Tobio tercenung, "Si pendek sakit Pak?" Pak Raden mengangguk polos. "Loh jangan–jangan Aden gak tau?" Tobio menggeleng pelan. "Si pendek ada di dalem kan Pak? Saya mau liat sama ngecek langsung keadaan dia kalo gitu." Tobio langsung saja mengutarakan maksud kedatangannya saat ini.

Dan Pak Raden menautkan alisnya, "Eh? Ada apasih sebenernya sama kalian? Kok apa–apa Aden bisa gak tau?" Pak Raden menggaruk belakang kepalanya yang tidak gatal. "Emang ada apa lagi Pak?"

"Tuan Besar sama Ibu Negara lagi keluar negri, dan Tuan Muda sama Tuan Muda Hoshiumi ikut." Luar Negri?

"Kemana Pak? Ngapain?" Tanya Tobio spontan.

"Ke Prancis, katanya persiapan nikahannya Tuan Muda–"

Krack!

Ada yang patah tetapi bukan tulang.

"Pernikahan?!" Potong Tobio sebelum Pak Raden merampungkan ucapannya, Pak Raden mengangguk. Tiba—tiba sekelebat ingatan tentang sosok pendek berambut putih hinggap dikepala. Laki—laki yang acapkali sering bersama dengan Shoyo itu juga mengaku sebagai pacar Shoyo bukan? Ia ingat, apa Shoyo akan menikah dengannya? Tapi kenapa?

"Dari kapan mereka berangkatnya Pak?!" Sergah Tobio cepat, ia harus segera menyusul Shoyo sekarang juga! Tobio tak mengerti bagaimana bisa Shoyo mempersiapkan pernikahan tanpa memberitahunya? Ia tidak akan mempercayainya sebelum melihat dengan mata kepalanya sendiri. Tidak akan!

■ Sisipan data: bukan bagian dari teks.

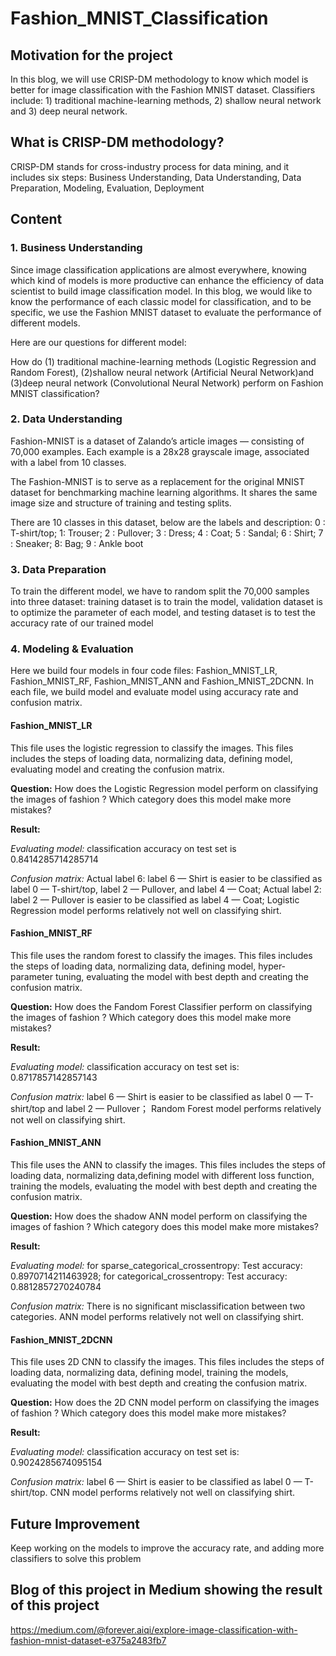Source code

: # Fashion_MNIST_Classification

## Motivation for the project

In this blog, we will use CRISP-DM methodology to know which model is better for image classification with the Fashion MNIST dataset. Classifiers include: 1) traditional machine-learning methods, 2) shallow neural network and 3) deep neural network.

## What is CRISP-DM methodology?
CRISP-DM stands for cross-industry process for data mining, and it includes six steps: Business Understanding, Data Understanding, Data Preparation, Modeling, Evaluation, Deployment

## Content
### 1. Business Understanding

Since image classification applications are almost everywhere, knowing which kind of models is more productive can enhance the efficiency of data scientist to build image classification model. In this blog, we would like to know the performance of each classic model for classification, and to be specific, we use the Fashion MNIST dataset to evaluate the performance of different models.

Here are our questions for different model:

How do (1) traditional machine-learning methods (Logistic Regression and Random Forest), (2)shallow neural network (Artificial Neural Network)and (3)deep neural network (Convolutional Neural Network) perform on Fashion MNIST classification?

### 2. Data Understanding

Fashion-MNIST is a dataset of Zalando’s article images — consisting of 70,000 examples. Each example is a 28x28 grayscale image, associated with a label from 10 classes.

The Fashion-MNIST is to serve as a replacement for the original MNIST dataset for benchmarking machine learning algorithms. It shares the same image size and structure of training and testing splits.

There are 10 classes in this dataset, below are the labels and description:
0 : T-shirt/top; 1: Trouser; 2 : Pullover; 3 : Dress; 4 : Coat; 5 : Sandal; 6 : Shirt; 7 : Sneaker; 8: Bag; 9 : Ankle boot

### 3. Data Preparation

To train the different model, we have to random split the 70,000 samples into three dataset: training dataset is to train the model, validation dataset is to optimize the parameter of each model, and testing dataset is to test the accuracy rate of our trained model

### 4. Modeling & Evaluation

Here we build four models in four code files: Fashion_MNIST_LR, Fashion_MNIST_RF, Fashion_MNIST_ANN and Fashion_MNIST_2DCNN. 
In each file, we build model and evaluate model using accuracy rate and confusion matrix.

#### Fashion_MNIST_LR

This file uses the logistic regression to classify the images. This files includes the steps of loading data, normalizing data, defining model, evaluating model and creating the confusion matrix. 

**Question:** How does the Logistic Regression model perform on classifying the images of fashion ? Which category does this model make more mistakes?

**Result:**

_Evaluating model:_ 
classification accuracy on test set is 0.8414285714285714

_Confusion matrix:_ 
Actual label 6: label 6 — Shirt is easier to be classified as label 0 — T-shirt/top, label 2 — Pullover, and label 4 — Coat; Actual label 2: label 2 — Pullover is easier to be classified as label 4 — Coat; Logistic Regression model performs relatively not well on classifying shirt.

#### Fashion_MNIST_RF

This file uses the random forest to classify the images. This files includes the steps of loading data, normalizing data, defining model, hyper-parameter tuning, evaluating the model with best depth and creating the confusion matrix. 

**Question:** How does the Fandom Forest Classifier perform on classifying the images of fashion ? Which category does this model make more mistakes?

**Result:**

_Evaluating model:_ 
classification accuracy on test set is: 0.8717857142857143

_Confusion matrix:_ 
label 6 — Shirt is easier to be classified as label 0 — T-shirt/top and label 2 — Pullover； Random Forest model performs relatively not well on classifying shirt.

#### Fashion_MNIST_ANN

This file uses the ANN to classify the images. This files includes the steps of loading data, normalizing data,defining model with different loss function, training the models, evaluating the model with best depth and creating the confusion matrix. 

**Question:** How does the shadow ANN model perform on classifying the images of fashion ? Which category does this model make more mistakes?

**Result:**

_Evaluating model:_ 
for sparse_categorical_crossentropy: Test accuracy: 0.8970714211463928; 
for categorical_crossentropy: Test accuracy: 0.8812857270240784

_Confusion matrix:_ 
There is no significant misclassification between two categories. ANN model performs relatively not well on classifying shirt.

#### Fashion_MNIST_2DCNN

This file uses 2D CNN to classify the images. This files includes the steps of loading data, normalizing data, defining model, training the models, evaluating the model with best depth and creating the confusion matrix. 

**Question:** How does the 2D CNN model perform on classifying the images of fashion ? Which category does this model make more mistakes?

**Result:**

_Evaluating model:_
classification accuracy on test set is: 0.9024285674095154

_Confusion matrix:_ 
label 6 — Shirt is easier to be classified as label 0 — T-shirt/top.
CNN model performs relatively not well on classifying shirt.

## Future Improvement

Keep working on the models to improve the accuracy rate, and adding more classifiers to solve this problem

## Blog of this project in Medium showing the result of this project

https://medium.com/@forever.aiqi/explore-image-classification-with-fashion-mnist-dataset-e375a2483fb7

Dan juga, apa apaan ini? Tobio menekan bagian kiri dadanya sendiri, rasanya ada yang merosot turun dan rasa cemas serta khawatir kembali mencuat hebat, tak terelakkan lagi Tobio harus segera mendengarnya langsung dari Shoyo.

"Oh, dari jumat sore–"

Drap Drap Drap

"Makasih Pak, saya pulang!" Tobio berlari keluar gerbang, langkahnya semakin lama semakin cepat begitu juga dengan ketikan jari—jarinya pada layar handphone. Shoyo sudah sejauh itu, tidak ada cara lain selain menghubunginya lewat telfon, entah Shoyo sedang apa saat ini Tobio tidak begitu peduli.

Chat Via WA

Ndek, ingat aku?
Dimana, sekarang?

Tut.. Tut..

Suara sambungan telfon bertabrakan dengan deru nafas yang menggila. Langit sudah gelap kebiruan, sebentar lagi sore hari akan benar—benar menjadi malam.

Tut! Tut! Tut!

Tobio mengurut dahi bersamaan dengan dijauhkannya ponsel dari telinga, memandang layar sekilas ketika panggilannya tiba—tiba saja terputus. Kemudian mencoba menghubungi lagi dan suara wanita ciri khas operator lah yang menjawabnya dengan 'Nomor yang Anda tuju sedang tidak aktif.'

"Lah? Tadi bukannya nyambung?"

Kling! Kling!

Diwaktu itu juga, rentetan pesan masuk dari pesan grup sahut—menyahut minta dibuka segera.

Group Chat WA

Sunanjar Tukang Pijet
Guys, liat dah post annya Shoyo @sipendek

Kanjing
Ada apaan emg? Gue blm buka ige

Inoukancing
Lagi jelong-jelong ya Keluarga Om Burhan

Shibayamayam
Iyaaa, pingin nyusul tapi nanti abis ujian:(

Yamagucchee
Ugh gasabar :(

Kutilmi
Org org pd bljr, doi jelong jelong

Atsumu Gak Perawan
Iye, gw jd iri njer
Enak x ye nikah diluar negri

Osamu Gembrot
Gausah ngadi" lu Tsum

Atsumu Gak Perawan
Bd gw mo blg omi

Sunanjar
Caper bumil

Osamu Gembrot
Caper bumil (2)

Atsumu Gak Perawan
Bacot lo gembrot

Osamu Gembrot
Gua gak gembrot ya syalan, gua gembul. Lu tuh gendut berbadan 2

Atsumu Gak Perawan
Bacot gembrot, gw gak gendut tp semok

Nishinoaah
Berisik

Atsumu Gak Perawan
Yang pendek diem aje udah

Ryuukencrot
Yang uke gausah banyak bacot

Tanpa berlama—lama untuk tinggal di group chat lagi, Tobio buru—buru mengecheck akun sosial medianya dan mencari nama pengguna milik Shoyo. Entah hanya perasaannya saja atau memang benar, karena tidak ada status terbaru apapun dari akun Shoyo. Tapi mana mungkin mereka akan seheboh itu jika Shoyo tidak benar—benar memposting sesuatu?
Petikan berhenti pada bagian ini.